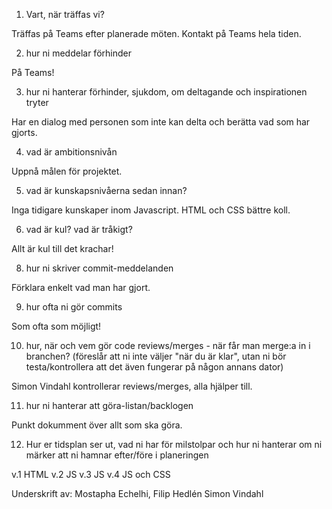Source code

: 1. Vart, när träffas vi?

Träffas på Teams efter planerade möten. Kontakt på Teams hela tiden. 

2. hur ni meddelar förhinder

På Teams!

3. hur ni hanterar förhinder, sjukdom, om deltagande och inspirationen tryter

Har en dialog med personen som inte kan delta och berätta vad som har gjorts. 

4. vad är ambitionsnivån

Uppnå målen för projektet. 

5. vad är kunskapsnivåerna sedan innan?

Inga tidigare kunskaper inom Javascript.
HTML och CSS bättre koll.

6. vad är kul? vad är tråkigt?

Allt är kul till det krachar!

8. hur ni skriver commit-meddelanden

Förklara enkelt vad man har gjort.

9. hur ofta ni gör commits

Som ofta som möjligt!

10. hur, när och vem gör code reviews/merges - när får man merge:a in i branchen? (föreslår att ni inte väljer "när du är klar", utan ni bör testa/kontrollera att det även fungerar på någon annans dator)

Simon Vindahl kontrollerar reviews/merges, alla hjälper till. 

11. hur ni hanterar att göra-listan/backlogen

Punkt dokumment över allt som ska göra.

12. Hur er tidsplan ser ut, vad ni har för milstolpar och hur ni hanterar om ni märker att ni hamnar efter/före i planeringen

v.1 HTML
v.2 JS
v.3 JS
v.4 JS och CSS

Underskrift av:
Mostapha Echelhi,
Filip Hedlén
Simon Vindahl
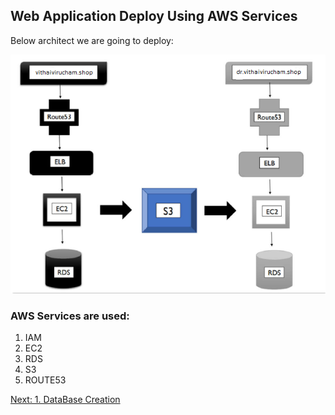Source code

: ## Web Application Deploy Using AWS Services

Below architect we are going to deploy:

![alt text](images/a1.0.png)

### AWS Services are used:
1. IAM
2. EC2
3. RDS
4. S3
5. ROUTE53


[Next: 1. DataBase Creation](rds.md)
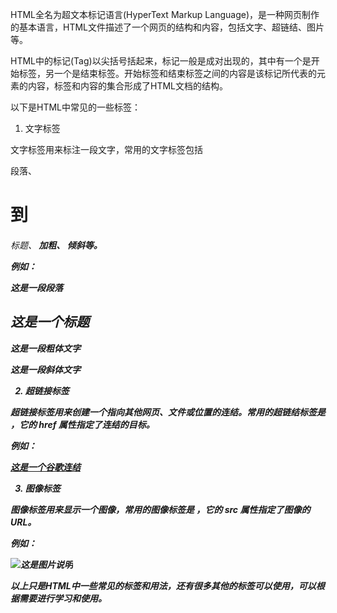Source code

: 

HTML全名为超文本标记语言(HyperText Markup Language)，是一种网页制作的基本语言，HTML文件描述了一个网页的结构和内容，包括文字、超链结、图片等。

HTML中的标记(Tag)以尖括号括起来，标记一般是成对出现的，其中有一个是开始标签，另一个是结束标签。开始标签和结束标签之间的内容是该标记所代表的元素的内容，标签和内容的集合形成了HTML文档的结构。

以下是HTML中常见的一些标签：

1. 文字标签

文字标签用来标注一段文字，常用的文字标签包括 <p> 段落、<h1> 到 <h6> 标题、<b> 加粗、<i> 倾斜等。

例如：

<p>这是一段段落</p>

<h2>这是一个标题</h2>

<b>这是一段粗体文字</b>

<i>这是一段斜体文字</i>

2. 超链接标签

超链接标签用来创建一个指向其他网页、文件或位置的连结。常用的超链结标签是 <a>，它的 href 属性指定了连结的目标。

例如：

<a href="https://www.google.com">这是一个谷歌连结</a>

3. 图像标签

图像标签用来显示一个图像，常用的图像标签是 <img>，它的 src 属性指定了图像的URL。

例如：

<img src="image.jpg" alt="这是图片说明">

以上只是HTML中一些常见的标签和用法，还有很多其他的标签可以使用，可以根据需要进行学习和使用。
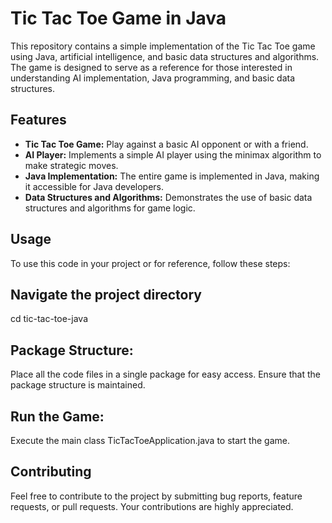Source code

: # Tic Tac Toe Game in Java

This repository contains a simple implementation of the Tic Tac Toe game using Java, artificial intelligence, and basic data structures and algorithms. The game is designed to serve as a reference for those interested in understanding AI implementation, Java programming, and basic data structures.

## Features

- **Tic Tac Toe Game:** Play against a basic AI opponent or with a friend.
- **AI Player:** Implements a simple AI player using the minimax algorithm to make strategic moves.
- **Java Implementation:** The entire game is implemented in Java, making it accessible for Java developers.
- **Data Structures and Algorithms:** Demonstrates the use of basic data structures and algorithms for game logic.

## Usage

To use this code in your project or for reference, follow these steps:
## Navigate the project directory
cd tic-tac-toe-java

## Package Structure:
Place all the code files in a single package for easy access. Ensure that the package structure is maintained.

## Run the Game:
Execute the main class TicTacToeApplication.java to start the game.

## Contributing
Feel free to contribute to the project by submitting bug reports, feature requests, or pull requests. Your contributions are highly appreciated.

* Task directions: Line by line, output the material above exactly, passing over the pictures.

* Task result:
Source code

: 1. Vart, när träffas vi?

Träffas på Teams efter planerade möten. Kontakt på Teams hela tiden. 

2. hur ni meddelar förhinder

På Teams!

3. hur ni hanterar förhinder, sjukdom, om deltagande och inspirationen tryter

Har en dialog med personen som inte kan delta och berätta vad som har gjorts. 

4. vad är ambitionsnivån

Uppnå målen för projektet. 

5. vad är kunskapsnivåerna sedan innan?

Inga tidigare kunskaper inom Javascript.
HTML och CSS bättre koll.

6. vad är kul? vad är tråkigt?

Allt är kul till det krachar!

8. hur ni skriver commit-meddelanden

Förklara enkelt vad man har gjort.

9. hur ofta ni gör commits

Som ofta som möjligt!

10. hur, när och vem gör code reviews/merges - när får man merge:a in i branchen? (föreslår att ni inte väljer "när du är klar", utan ni bör testa/kontrollera att det även fungerar på någon annans dator)

Simon Vindahl kontrollerar reviews/merges, alla hjälper till. 

11. hur ni hanterar att göra-listan/backlogen

Punkt dokumment över allt som ska göra.

12. Hur er tidsplan ser ut, vad ni har för milstolpar och hur ni hanterar om ni märker att ni hamnar efter/före i planeringen

v.1 HTML
v.2 JS
v.3 JS
v.4 JS och CSS

Underskrift av:
Mostapha Echelhi,
Filip Hedlén
Simon Vindahl
Source code

: ## Web Application Deploy Using AWS Services

Below architect we are going to deploy:

![alt text](images/a1.0.png)

### AWS Services are used:
1. IAM
2. EC2
3. RDS
4. S3
5. ROUTE53


[Next: 1. DataBase Creation](rds.md)
Source code

: 

HTML全名为超文本标记语言(HyperText Markup Language)，是一种网页制作的基本语言，HTML文件描述了一个网页的结构和内容，包括文字、超链结、图片等。

HTML中的标记(Tag)以尖括号括起来，标记一般是成对出现的，其中有一个是开始标签，另一个是结束标签。开始标签和结束标签之间的内容是该标记所代表的元素的内容，标签和内容的集合形成了HTML文档的结构。

以下是HTML中常见的一些标签：

1. 文字标签

文字标签用来标注一段文字，常用的文字标签包括 <p> 段落、<h1> 到 <h6> 标题、<b> 加粗、<i> 倾斜等。

例如：

<p>这是一段段落</p>

<h2>这是一个标题</h2>

<b>这是一段粗体文字</b>

<i>这是一段斜体文字</i>

2. 超链接标签

超链接标签用来创建一个指向其他网页、文件或位置的连结。常用的超链结标签是 <a>，它的 href 属性指定了连结的目标。

例如：

<a href="https://www.google.com">这是一个谷歌连结</a>

3. 图像标签

图像标签用来显示一个图像，常用的图像标签是 <img>，它的 src 属性指定了图像的URL。

例如：

<img src="image.jpg" alt="这是图片说明">

以上只是HTML中一些常见的标签和用法，还有很多其他的标签可以使用，可以根据需要进行学习和使用。
Source code

: # Tic Tac Toe Game in Java

This repository contains a simple implementation of the Tic Tac Toe game using Java, artificial intelligence, and basic data structures and algorithms. The game is designed to serve as a reference for those interested in understanding AI implementation, Java programming, and basic data structures.

## Features

- **Tic Tac Toe Game:** Play against a basic AI opponent or with a friend.
- **AI Player:** Implements a simple AI player using the minimax algorithm to make strategic moves.
- **Java Implementation:** The entire game is implemented in Java, making it accessible for Java developers.
- **Data Structures and Algorithms:** Demonstrates the use of basic data structures and algorithms for game logic.

## Usage

To use this code in your project or for reference, follow these steps:
## Navigate the project directory
cd tic-tac-toe-java

## Package Structure:
Place all the code files in a single package for easy access. Ensure that the package structure is maintained.

## Run the Game:
Execute the main class TicTacToeApplication.java to start the game.

## Contributing
Feel free to contribute to the project by submitting bug reports, feature requests, or pull requests. Your contributions are highly appreciated.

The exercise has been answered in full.